SOURCE DATA >>
..............................

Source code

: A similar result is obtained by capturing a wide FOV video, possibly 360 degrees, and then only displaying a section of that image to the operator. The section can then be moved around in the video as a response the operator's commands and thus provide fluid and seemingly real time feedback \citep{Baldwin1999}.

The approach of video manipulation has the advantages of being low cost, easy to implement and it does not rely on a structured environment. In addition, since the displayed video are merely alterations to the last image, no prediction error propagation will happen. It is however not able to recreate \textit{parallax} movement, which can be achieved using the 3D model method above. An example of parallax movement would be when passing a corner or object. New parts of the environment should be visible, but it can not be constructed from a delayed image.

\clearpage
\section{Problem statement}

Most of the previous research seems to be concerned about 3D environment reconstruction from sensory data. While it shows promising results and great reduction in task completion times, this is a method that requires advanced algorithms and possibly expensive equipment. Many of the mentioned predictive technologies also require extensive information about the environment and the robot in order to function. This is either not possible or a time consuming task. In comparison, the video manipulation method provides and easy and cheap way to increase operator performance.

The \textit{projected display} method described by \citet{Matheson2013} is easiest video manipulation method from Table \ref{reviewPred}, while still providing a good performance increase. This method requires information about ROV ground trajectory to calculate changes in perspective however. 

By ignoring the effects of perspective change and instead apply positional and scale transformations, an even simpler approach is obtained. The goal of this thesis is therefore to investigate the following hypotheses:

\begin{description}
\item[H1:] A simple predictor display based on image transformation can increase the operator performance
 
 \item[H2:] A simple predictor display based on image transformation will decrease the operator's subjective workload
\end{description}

..............................

Without leaving anything out, output all of the material exactly.

SOLUTION FOR THIS PROBLEM >>
Source code

: A similar result is obtained by capturing a wide FOV video, possibly 360 degrees, and then only displaying a section of that image to the operator. The section can then be moved around in the video as a response the operator's commands and thus provide fluid and seemingly real time feedback \citep{Baldwin1999}.

The approach of video manipulation has the advantages of being low cost, easy to implement and it does not rely on a structured environment. In addition, since the displayed video are merely alterations to the last image, no prediction error propagation will happen. It is however not able to recreate \textit{parallax} movement, which can be achieved using the 3D model method above. An example of parallax movement would be when passing a corner or object. New parts of the environment should be visible, but it can not be constructed from a delayed image.

\clearpage
\section{Problem statement}

Most of the previous research seems to be concerned about 3D environment reconstruction from sensory data. While it shows promising results and great reduction in task completion times, this is a method that requires advanced algorithms and possibly expensive equipment. Many of the mentioned predictive technologies also require extensive information about the environment and the robot in order to function. This is either not possible or a time consuming task. In comparison, the video manipulation method provides and easy and cheap way to increase operator performance.

The \textit{projected display} method described by \citet{Matheson2013} is easiest video manipulation method from Table \ref{reviewPred}, while still providing a good performance increase. This method requires information about ROV ground trajectory to calculate changes in perspective however. 

By ignoring the effects of perspective change and instead apply positional and scale transformations, an even simpler approach is obtained. The goal of this thesis is therefore to investigate the following hypotheses:

\begin{description}
\item[H1:] A simple predictor display based on image transformation can increase the operator performance
 
 \item[H2:] A simple predictor display based on image transformation will decrease the operator's subjective workload
\end{description}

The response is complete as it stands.